[[ DATA TO USE, beginning ]]

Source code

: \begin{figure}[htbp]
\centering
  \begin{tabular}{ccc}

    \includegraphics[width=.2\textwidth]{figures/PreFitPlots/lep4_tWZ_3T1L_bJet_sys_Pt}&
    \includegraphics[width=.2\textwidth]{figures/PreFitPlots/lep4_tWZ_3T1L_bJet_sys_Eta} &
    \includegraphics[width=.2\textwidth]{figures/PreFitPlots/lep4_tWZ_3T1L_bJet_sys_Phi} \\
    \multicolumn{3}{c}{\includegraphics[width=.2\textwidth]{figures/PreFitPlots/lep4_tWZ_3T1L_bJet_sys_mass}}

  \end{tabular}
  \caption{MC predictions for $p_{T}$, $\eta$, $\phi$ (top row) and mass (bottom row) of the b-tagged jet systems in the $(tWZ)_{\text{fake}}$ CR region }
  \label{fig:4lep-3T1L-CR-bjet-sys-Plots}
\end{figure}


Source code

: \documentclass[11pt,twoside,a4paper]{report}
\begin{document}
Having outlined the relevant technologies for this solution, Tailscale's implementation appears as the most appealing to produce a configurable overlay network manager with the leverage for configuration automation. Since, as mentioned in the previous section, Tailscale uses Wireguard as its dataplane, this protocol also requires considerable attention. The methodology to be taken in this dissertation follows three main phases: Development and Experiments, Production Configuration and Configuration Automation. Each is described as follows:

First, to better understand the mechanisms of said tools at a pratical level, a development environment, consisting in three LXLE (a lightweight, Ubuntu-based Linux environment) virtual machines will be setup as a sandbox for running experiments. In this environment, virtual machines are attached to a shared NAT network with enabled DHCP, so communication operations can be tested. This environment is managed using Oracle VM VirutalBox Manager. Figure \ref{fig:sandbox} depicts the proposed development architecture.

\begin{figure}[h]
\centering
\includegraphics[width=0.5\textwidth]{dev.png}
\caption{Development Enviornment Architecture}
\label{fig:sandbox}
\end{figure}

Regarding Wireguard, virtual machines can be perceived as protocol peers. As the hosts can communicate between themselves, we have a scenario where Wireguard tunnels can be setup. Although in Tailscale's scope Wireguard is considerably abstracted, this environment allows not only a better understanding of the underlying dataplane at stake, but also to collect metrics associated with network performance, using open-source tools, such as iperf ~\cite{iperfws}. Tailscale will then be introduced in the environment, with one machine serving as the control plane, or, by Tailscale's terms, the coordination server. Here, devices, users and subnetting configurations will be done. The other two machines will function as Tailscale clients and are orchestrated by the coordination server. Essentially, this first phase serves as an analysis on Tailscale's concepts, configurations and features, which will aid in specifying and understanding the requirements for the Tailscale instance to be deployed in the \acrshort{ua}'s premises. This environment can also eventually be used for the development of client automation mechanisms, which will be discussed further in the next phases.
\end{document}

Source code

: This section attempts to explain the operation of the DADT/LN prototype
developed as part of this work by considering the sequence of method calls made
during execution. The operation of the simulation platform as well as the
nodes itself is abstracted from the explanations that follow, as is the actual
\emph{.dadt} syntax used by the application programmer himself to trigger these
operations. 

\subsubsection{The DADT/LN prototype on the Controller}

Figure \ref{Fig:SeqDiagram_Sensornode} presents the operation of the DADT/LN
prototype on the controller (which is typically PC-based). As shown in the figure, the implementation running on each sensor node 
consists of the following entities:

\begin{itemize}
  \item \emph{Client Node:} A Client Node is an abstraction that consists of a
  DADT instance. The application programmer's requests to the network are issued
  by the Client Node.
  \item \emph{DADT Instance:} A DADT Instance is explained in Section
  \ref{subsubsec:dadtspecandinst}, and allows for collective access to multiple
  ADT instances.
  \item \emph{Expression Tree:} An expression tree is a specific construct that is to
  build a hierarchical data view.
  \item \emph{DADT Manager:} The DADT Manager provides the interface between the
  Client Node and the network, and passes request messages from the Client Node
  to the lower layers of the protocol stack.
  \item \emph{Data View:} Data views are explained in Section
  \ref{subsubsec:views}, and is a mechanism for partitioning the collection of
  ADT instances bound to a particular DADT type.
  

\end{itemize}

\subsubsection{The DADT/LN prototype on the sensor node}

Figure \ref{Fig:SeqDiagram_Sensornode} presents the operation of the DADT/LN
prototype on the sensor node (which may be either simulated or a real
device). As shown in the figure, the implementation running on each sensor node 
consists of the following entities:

[[ DATA TO USE, end ]]

▶ [ACTIVITY] Could you copy every line from the records that mentions the word "will"?

▶ [SOLUTION BELOW]
First, to better understand the mechanisms of said tools at a pratical level, a development environment, consisting in three LXLE (a lightweight, Ubuntu-based Linux environment) virtual machines will be setup as a sandbox for running experiments. In this environment, virtual machines are attached to a shared NAT network with enabled DHCP, so communication operations can be tested. This environment is managed using Oracle VM VirutalBox Manager. Figure \ref{fig:sandbox} depicts the proposed development architecture.
Regarding Wireguard, virtual machines can be perceived as protocol peers. As the hosts can communicate between themselves, we have a scenario where Wireguard tunnels can be setup. Although in Tailscale's scope Wireguard is considerably abstracted, this environment allows not only a better understanding of the underlying dataplane at stake, but also to collect metrics associated with network performance, using open-source tools, such as iperf ~\cite{iperfws}. Tailscale will then be introduced in the environment, with one machine serving as the control plane, or, by Tailscale's terms, the coordination server. Here, devices, users and subnetting configurations will be done. The other two machines will function as Tailscale clients and are orchestrated by the coordination server. Essentially, this first phase serves as an analysis on Tailscale's concepts, configurations and features, which will aid in specifying and understanding the requirements for the Tailscale instance to be deployed in the \acrshort{ua}'s premises. This environment can also eventually be used for the development of client automation mechanisms, which will be discussed further in the next phases.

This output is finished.